» **DATA TO USE**
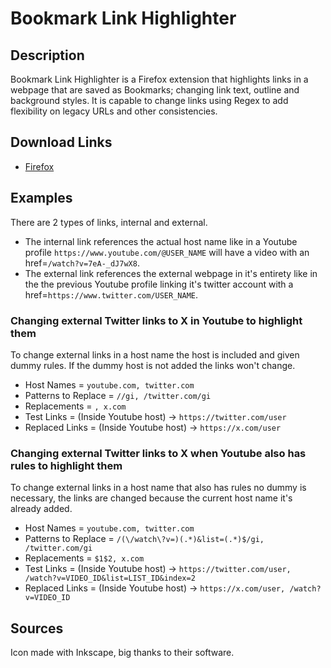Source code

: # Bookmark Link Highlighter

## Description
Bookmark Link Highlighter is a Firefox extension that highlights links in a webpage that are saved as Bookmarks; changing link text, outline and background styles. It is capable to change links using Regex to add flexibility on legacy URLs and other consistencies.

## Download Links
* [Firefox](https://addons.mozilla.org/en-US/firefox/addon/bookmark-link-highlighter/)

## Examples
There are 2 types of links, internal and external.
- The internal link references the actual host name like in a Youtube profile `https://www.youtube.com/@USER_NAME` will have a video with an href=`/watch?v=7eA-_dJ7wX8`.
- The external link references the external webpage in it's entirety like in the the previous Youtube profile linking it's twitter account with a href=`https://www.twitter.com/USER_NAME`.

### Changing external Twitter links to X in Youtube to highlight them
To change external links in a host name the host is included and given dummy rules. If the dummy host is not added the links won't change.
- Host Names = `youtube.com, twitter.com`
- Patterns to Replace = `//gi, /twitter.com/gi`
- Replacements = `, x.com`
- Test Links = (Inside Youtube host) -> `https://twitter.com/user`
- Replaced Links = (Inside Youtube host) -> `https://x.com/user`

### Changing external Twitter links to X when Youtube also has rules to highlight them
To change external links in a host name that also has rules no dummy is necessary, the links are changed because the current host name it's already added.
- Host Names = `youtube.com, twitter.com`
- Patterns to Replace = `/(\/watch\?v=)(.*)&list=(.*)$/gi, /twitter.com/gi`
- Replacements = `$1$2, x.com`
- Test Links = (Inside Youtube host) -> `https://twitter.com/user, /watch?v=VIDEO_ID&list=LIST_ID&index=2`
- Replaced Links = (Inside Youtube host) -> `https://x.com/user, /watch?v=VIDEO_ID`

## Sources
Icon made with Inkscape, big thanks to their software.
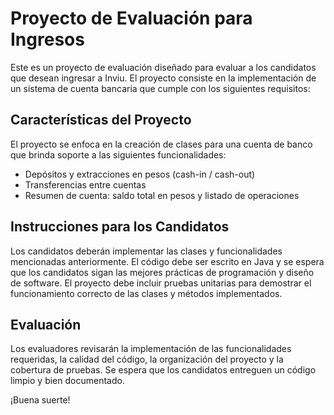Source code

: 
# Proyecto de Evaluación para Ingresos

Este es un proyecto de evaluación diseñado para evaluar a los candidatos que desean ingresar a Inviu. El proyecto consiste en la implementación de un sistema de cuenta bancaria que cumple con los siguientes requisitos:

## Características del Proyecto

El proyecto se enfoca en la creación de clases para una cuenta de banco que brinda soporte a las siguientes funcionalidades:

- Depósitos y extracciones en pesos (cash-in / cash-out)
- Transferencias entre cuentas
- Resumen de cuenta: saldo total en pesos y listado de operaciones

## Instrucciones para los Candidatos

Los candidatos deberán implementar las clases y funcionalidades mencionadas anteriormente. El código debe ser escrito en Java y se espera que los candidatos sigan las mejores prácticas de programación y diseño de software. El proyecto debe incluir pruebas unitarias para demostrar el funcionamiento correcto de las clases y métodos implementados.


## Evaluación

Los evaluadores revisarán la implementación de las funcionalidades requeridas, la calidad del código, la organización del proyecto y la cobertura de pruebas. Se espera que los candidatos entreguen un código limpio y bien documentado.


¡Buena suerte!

...

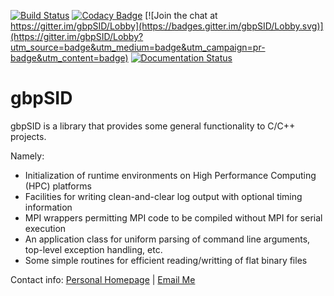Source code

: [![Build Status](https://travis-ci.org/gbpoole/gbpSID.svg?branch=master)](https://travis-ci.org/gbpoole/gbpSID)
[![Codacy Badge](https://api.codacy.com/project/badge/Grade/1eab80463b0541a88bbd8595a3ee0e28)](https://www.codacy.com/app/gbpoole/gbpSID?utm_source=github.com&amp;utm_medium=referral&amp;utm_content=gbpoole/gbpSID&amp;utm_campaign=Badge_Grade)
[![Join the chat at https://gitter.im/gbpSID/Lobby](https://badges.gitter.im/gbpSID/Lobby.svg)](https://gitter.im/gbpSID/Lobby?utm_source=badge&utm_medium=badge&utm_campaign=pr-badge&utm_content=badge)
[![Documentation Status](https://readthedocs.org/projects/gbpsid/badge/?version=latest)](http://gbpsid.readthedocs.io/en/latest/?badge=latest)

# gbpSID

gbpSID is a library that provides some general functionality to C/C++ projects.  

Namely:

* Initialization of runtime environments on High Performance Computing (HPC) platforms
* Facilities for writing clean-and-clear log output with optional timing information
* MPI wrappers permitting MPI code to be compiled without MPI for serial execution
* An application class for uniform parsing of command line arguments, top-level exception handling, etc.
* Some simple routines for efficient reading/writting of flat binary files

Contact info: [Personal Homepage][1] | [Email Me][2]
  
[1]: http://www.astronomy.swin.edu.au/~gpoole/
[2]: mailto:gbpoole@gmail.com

» **WHAT IS NEEDED**
In the records above, find the lines holding "Status". Copy each one.

» **RESPONSE AREA**
: [![Build Status](https://travis-ci.org/gbpoole/gbpSID.svg?branch=master)](https://travis-ci.org/gbpoole/gbpSID)
[![Documentation Status](https://readthedocs.org/projects/gbpsid/badge/?version=latest)](http://gbpsid.readthedocs.io/en/latest/?badge=latest)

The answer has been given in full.